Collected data
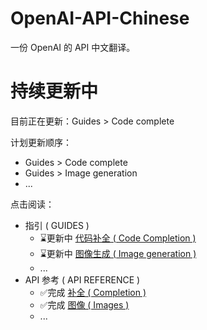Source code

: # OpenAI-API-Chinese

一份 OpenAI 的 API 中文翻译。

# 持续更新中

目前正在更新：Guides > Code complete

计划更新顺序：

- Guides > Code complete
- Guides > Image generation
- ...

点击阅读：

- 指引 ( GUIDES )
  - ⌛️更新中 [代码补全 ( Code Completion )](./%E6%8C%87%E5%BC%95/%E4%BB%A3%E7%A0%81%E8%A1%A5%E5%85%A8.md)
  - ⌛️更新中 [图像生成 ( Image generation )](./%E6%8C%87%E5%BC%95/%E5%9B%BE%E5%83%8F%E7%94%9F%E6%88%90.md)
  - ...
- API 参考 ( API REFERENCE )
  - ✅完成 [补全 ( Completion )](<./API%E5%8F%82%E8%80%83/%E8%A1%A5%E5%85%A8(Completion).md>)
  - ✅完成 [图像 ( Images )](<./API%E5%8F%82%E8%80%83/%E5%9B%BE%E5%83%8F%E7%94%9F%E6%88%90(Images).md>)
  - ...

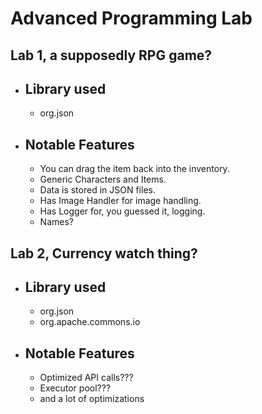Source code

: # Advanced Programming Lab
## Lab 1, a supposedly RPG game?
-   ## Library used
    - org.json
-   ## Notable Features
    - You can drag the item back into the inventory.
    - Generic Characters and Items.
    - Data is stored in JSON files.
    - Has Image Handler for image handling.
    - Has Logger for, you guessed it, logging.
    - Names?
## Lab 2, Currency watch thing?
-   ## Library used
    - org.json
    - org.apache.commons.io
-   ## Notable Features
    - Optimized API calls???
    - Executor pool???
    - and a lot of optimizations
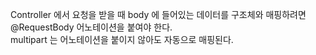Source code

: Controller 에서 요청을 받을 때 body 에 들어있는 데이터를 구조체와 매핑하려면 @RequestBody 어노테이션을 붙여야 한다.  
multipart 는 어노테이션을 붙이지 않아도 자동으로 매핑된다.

- [PROBLEM DESCRIPTION]:
Scanning the data above, copy out every line where "어노테이션을" is found.

- [COMPLETED EXERCISE]:
: Controller 에서 요청을 받을 때 body 에 들어있는 데이터를 구조체와 매핑하려면 @RequestBody 어노테이션을 붙여야 한다.  
multipart 는 어노테이션을 붙이지 않아도 자동으로 매핑된다.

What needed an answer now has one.